Other artefacts found on the site included the usual microliths, 'picks' (elongated stone tools) and chopping tools. But it is the postholes for structures that are rare. Here it is suggested that huts and lean-to structures were made on this well constructed and dry floor and the people used this to then exploit the coastal and river food supply. Added to this is a number of other pierced shells for ornamentation.

The suggestion of a semi-permanent occupation of the site is underlined by the structures, hearths, the marine economy and the tools to exploit this resource, personal ornamentation and possible evidence of ritual and spiritual expression.

Over the last few years the Mesolithic is being reassessed. They were not just wandering nomads, but had semi-permanent camps, especially along the coasts, making use of a steady food supply and perhaps even domesticating dogs and other animals. 

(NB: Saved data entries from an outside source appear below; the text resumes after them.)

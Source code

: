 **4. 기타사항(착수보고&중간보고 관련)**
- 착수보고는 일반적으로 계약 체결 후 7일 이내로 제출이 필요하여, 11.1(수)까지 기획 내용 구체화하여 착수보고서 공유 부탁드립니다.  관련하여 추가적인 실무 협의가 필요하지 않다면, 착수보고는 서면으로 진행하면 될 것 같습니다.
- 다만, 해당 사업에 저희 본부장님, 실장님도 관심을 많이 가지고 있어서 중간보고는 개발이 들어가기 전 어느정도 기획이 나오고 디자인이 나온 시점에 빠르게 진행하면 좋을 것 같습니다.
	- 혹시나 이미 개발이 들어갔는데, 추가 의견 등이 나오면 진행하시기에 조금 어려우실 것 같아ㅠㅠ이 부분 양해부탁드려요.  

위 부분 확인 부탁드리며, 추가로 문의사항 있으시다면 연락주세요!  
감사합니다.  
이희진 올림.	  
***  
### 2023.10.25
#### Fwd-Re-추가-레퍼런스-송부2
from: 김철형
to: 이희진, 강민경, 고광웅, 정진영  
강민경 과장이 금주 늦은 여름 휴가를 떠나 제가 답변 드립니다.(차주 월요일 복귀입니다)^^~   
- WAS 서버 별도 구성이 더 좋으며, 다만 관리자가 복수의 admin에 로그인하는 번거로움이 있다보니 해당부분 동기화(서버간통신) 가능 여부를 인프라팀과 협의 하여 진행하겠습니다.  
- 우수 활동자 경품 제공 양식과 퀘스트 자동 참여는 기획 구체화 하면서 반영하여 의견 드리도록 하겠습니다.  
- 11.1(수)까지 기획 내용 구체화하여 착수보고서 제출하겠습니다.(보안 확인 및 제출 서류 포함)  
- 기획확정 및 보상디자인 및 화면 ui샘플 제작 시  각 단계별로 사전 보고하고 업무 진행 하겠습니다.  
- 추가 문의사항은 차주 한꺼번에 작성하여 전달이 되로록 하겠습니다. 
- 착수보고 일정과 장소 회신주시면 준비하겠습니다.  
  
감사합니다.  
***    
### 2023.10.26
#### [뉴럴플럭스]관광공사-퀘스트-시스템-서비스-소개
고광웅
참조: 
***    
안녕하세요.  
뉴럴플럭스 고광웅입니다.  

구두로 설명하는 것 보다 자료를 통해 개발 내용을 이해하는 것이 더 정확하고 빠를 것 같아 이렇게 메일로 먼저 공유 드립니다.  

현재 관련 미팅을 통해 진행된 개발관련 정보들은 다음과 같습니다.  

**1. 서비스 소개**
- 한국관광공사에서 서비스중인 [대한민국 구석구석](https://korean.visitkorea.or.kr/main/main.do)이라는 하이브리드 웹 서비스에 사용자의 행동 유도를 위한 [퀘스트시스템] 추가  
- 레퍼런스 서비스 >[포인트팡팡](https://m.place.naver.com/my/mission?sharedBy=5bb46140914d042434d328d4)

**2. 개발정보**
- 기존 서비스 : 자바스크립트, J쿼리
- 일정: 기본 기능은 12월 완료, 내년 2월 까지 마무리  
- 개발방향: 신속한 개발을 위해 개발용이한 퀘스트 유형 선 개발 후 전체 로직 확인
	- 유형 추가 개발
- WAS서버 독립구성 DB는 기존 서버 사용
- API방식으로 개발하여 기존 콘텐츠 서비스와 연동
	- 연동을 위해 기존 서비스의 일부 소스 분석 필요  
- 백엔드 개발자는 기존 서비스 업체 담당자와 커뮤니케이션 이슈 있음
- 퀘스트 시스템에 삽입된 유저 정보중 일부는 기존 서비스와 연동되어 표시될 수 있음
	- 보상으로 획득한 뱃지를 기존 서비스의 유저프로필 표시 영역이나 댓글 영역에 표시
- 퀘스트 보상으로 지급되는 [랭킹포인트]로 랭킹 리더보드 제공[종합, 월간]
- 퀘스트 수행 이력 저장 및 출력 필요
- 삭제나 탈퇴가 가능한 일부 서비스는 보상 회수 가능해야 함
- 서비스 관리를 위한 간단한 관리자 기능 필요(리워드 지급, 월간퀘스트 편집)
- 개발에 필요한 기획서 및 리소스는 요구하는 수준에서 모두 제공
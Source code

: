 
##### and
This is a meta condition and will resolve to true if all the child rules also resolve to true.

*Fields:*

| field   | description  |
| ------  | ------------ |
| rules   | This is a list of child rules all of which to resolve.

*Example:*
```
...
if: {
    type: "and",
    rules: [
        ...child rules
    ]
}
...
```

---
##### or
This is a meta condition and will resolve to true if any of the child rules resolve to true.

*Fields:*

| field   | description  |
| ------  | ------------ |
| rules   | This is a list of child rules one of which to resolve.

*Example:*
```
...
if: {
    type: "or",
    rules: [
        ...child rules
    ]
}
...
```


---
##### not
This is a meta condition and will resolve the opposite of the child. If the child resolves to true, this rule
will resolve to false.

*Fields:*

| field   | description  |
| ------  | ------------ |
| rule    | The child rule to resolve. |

A remarkable Dorset treasure that should be promoted and known locally and nationally.        

Tuesday, 3 January 2012

New Year

Happy New Year to all who have and will be looking in to this blog. The last two months have been very busy for hits - thanks. I am looking forward to starting my classes again and doing more walks, reporting on the archaeology of Dorset and the south west, as well as the big stories from all over the UK. Keep looking in for information and news, with videos and pics galore.

Have a prosperous 2012.

News - south west archaeology

Dartmoor National Park Archaeologists at work
Ancient burial chamber on Dartmoor restored
A prehistoric monument on Dartmoor (Devon, England) has been restored to its previous condition after a stone that had been removed for laboratory analysis was returned.
     Beads, worked leather and cremated human remains have been discovered in a cist, or burial chamber/chest, at Whitehorse hill after it was removed by Dartmoor National Park Authority's archaeology and conservation works teams. There are roughly 200 cists on Dartmoor, all hidden in the ground or inserted into barrows.
     The Whitehorse hill cist is unique as it is the only known example set within a peat mound. It was first discovered 10 years ago when one of the side stones fell out of the peat mound. Over time, the peat has slowly eroded away revealing more of the cist and its contents.
     After several failed attempts to protect it as a scheduled monument, Dartmoor National Park Authority and English Heritage decided to excavate it in order to recover any surviving archaeological and environmental information before it was lost. One of the stones that was excavated from Dartmoor has now been safely returned, while the contents of the cist remain a subject of scientific study at Wiltshire Conservation Service laboratory in Chippenham.